Resource Guarding is usually seen over people, toys and food. Even after training, do not expect the dog to stop this behavior. You have to stop the behavior by first anticipating it, and being acutely aware of it (your dog’s behavior and body language). Then stopping it in its tracks with a correction.
Things to look for in your dog’s body language—running over to you, putting himself/herself between you and another person, nudging, growling, snapping at another person/dog/child. More severe issues include attacking over a toy, food, water or other resource. The human always controls ALL resources and always corrects the dog for naughty thoughts (any of the above mentioned behaviors warrant a correction). There is a lot of misinformation on the internet that says if you correct a dog when he/she growls, the dog will immediately bite. This is wrong information and it gets a lot of people stuck. By not correcting a growl, you are allowing the behavior to become ingrained in the dog.
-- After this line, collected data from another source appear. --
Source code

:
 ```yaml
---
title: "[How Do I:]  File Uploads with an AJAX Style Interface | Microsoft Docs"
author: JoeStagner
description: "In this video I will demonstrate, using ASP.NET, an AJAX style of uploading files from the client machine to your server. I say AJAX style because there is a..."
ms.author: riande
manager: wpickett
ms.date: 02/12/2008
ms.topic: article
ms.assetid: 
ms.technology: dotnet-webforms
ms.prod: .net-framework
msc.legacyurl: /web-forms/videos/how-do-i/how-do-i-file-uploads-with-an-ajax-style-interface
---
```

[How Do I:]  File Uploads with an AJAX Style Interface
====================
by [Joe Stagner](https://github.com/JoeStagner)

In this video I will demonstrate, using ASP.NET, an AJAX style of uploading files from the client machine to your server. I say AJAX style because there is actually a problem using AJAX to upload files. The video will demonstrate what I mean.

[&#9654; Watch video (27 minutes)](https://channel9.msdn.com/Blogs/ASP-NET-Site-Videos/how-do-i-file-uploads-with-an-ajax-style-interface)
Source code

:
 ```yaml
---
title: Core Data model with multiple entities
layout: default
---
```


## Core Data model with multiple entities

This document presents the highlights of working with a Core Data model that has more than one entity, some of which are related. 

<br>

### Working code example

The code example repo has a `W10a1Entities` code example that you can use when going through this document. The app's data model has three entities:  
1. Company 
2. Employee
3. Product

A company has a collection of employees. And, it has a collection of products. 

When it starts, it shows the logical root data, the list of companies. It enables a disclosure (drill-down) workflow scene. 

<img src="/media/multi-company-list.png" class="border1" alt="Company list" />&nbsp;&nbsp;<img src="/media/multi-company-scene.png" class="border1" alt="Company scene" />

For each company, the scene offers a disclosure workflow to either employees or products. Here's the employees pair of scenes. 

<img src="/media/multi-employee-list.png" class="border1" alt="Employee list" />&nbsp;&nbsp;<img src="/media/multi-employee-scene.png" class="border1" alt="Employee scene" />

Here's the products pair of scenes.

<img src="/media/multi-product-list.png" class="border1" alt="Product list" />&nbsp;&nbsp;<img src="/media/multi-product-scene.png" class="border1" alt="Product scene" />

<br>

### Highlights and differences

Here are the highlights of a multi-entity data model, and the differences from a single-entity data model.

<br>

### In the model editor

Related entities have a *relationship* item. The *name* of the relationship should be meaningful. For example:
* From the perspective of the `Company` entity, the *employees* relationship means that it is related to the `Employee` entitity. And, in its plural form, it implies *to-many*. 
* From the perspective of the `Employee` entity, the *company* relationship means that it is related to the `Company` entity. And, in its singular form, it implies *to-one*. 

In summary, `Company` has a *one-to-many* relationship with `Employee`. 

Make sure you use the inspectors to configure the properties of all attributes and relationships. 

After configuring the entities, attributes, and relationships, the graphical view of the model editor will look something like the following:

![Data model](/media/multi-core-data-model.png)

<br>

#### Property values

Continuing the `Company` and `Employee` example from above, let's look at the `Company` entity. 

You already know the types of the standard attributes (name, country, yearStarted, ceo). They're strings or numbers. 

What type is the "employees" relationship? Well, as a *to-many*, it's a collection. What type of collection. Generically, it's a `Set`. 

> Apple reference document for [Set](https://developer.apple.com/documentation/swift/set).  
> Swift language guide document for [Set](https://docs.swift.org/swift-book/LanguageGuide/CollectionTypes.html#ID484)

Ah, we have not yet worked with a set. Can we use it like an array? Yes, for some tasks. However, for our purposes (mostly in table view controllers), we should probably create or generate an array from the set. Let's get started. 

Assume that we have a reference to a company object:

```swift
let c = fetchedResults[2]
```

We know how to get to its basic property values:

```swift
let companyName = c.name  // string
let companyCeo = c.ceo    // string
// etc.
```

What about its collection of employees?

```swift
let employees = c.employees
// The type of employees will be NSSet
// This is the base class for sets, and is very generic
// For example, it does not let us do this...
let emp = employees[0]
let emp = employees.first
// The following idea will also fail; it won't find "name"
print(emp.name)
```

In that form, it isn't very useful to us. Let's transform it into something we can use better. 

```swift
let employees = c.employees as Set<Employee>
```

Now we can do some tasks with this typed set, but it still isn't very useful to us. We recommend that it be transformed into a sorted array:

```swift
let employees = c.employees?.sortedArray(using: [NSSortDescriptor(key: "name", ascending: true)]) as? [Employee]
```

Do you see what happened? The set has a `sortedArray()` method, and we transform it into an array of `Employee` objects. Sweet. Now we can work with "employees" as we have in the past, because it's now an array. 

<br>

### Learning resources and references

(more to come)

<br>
Sometimes guarding behavior will go away with training, but other times it’s a management issue for the life of the dog. It depends on how long the behavior has been going on and the age of the dog, how structured the dog’s life is (no resources available unless you provide them), and also how disciplined you are with your dog.
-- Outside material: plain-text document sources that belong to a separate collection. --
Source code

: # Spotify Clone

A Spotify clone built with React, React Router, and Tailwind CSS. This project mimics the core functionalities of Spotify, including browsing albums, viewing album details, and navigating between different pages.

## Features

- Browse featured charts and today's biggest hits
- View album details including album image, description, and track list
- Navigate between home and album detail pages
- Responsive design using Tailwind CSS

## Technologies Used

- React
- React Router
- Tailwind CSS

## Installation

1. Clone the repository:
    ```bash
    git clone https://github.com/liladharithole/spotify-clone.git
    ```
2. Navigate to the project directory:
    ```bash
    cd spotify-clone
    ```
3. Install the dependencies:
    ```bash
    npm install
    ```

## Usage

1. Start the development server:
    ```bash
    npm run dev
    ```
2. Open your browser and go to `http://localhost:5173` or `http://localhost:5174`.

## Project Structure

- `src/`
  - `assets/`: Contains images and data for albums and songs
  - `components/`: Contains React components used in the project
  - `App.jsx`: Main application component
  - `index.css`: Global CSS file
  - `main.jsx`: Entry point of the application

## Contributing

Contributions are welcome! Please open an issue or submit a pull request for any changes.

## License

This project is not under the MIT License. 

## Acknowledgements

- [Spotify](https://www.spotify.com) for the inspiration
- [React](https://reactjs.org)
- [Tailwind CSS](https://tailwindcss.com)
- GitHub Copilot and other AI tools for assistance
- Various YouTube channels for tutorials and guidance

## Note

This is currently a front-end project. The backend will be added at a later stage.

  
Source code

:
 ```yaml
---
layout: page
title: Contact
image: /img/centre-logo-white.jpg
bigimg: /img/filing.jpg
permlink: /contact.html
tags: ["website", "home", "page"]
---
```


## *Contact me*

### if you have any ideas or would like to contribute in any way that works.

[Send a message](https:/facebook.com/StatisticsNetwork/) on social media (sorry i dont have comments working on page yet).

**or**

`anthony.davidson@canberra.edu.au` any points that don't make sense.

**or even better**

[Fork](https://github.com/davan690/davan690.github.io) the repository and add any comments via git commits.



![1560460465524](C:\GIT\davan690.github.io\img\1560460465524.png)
Just remember for some dogs, the behavior is dangerous and warrants a permission-based lifestyle. That means you control everything all the time. No toys or food should be left out, and if affection is the problem, only you can dole that out. If affection is an issue, you have created the problem, so take ownership. Then you have to curb the love and give it in more constructive ways, like in the form of structured play, walks, hikes, and place time. These are all healthy ways to replace affection.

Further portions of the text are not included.